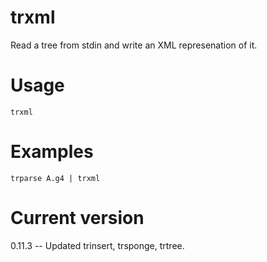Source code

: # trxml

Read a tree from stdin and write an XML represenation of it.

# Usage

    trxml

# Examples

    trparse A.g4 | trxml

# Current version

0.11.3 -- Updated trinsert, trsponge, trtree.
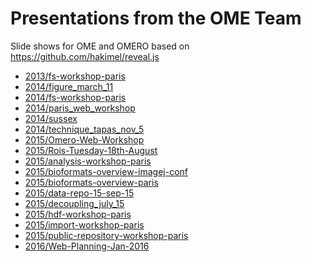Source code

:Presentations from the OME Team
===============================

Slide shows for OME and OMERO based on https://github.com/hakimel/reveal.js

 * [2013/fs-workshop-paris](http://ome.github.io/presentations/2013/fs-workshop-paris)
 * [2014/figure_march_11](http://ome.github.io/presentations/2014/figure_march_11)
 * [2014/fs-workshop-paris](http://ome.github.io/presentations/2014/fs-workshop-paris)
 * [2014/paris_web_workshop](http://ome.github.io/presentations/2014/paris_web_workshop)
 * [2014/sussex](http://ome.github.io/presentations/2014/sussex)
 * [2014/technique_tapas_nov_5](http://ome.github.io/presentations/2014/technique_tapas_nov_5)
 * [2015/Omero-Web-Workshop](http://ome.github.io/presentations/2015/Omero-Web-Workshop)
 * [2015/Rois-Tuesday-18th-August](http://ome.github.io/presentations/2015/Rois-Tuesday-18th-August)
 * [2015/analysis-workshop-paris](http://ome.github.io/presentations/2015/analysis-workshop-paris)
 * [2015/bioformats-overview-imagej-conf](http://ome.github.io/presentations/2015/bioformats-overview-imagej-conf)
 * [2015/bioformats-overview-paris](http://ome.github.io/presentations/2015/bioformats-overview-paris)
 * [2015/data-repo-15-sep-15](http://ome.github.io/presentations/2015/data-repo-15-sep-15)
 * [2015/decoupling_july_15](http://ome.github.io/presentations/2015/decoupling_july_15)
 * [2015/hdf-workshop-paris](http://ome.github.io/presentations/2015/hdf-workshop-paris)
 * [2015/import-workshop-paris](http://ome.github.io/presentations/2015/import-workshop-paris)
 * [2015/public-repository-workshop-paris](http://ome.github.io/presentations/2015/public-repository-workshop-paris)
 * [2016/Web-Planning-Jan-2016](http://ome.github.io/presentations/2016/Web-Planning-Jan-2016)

□ □ □ □ □

Activity: Would you reproduce the records exactly as they stand, but without the pictures?

Finished exercise:
Source code

: # trxml

Read a tree from stdin and write an XML represenation of it.

# Usage

    trxml

# Examples

    trparse A.g4 | trxml

# Current version

0.11.3 -- Updated trinsert, trsponge, trtree.
Source code

:Presentations from the OME Team
===============================

Slide shows for OME and OMERO based on https://github.com/hakimel/reveal.js

 * [2013/fs-workshop-paris](http://ome.github.io/presentations/2013/fs-workshop-paris)
 * [2014/figure_march_11](http://ome.github.io/presentations/2014/figure_march_11)
 * [2014/fs-workshop-paris](http://ome.github.io/presentations/2014/fs-workshop-paris)
 * [2014/paris_web_workshop](http://ome.github.io/presentations/2014/paris_web_workshop)
 * [2014/sussex](http://ome.github.io/presentations/2014/sussex)
 * [2014/technique_tapas_nov_5](http://ome.github.io/presentations/2014/technique_tapas_nov_5)
 * [2015/Omero-Web-Workshop](http://ome.github.io/presentations/2015/Omero-Web-Workshop)
 * [2015/Rois-Tuesday-18th-August](http://ome.github.io/presentations/2015/Rois-Tuesday-18th-August)
 * [2015/analysis-workshop-paris](http://ome.github.io/presentations/2015/analysis-workshop-paris)
 * [2015/bioformats-overview-imagej-conf](http://ome.github.io/presentations/2015/bioformats-overview-imagej-conf)
 * [2015/bioformats-overview-paris](http://ome.github.io/presentations/2015/bioformats-overview-paris)
 * [2015/data-repo-15-sep-15](http://ome.github.io/presentations/2015/data-repo-15-sep-15)
 * [2015/decoupling_july_15](http://ome.github.io/presentations/2015/decoupling_july_15)
 * [2015/hdf-workshop-paris](http://ome.github.io/presentations/2015/hdf-workshop-paris)
 * [2015/import-workshop-paris](http://ome.github.io/presentations/2015/import-workshop-paris)
 * [2015/public-repository-workshop-paris](http://ome.github.io/presentations/2015/public-repository-workshop-paris)
 * [2016/Web-Planning-Jan-2016](http://ome.github.io/presentations/2016/Web-Planning-Jan-2016)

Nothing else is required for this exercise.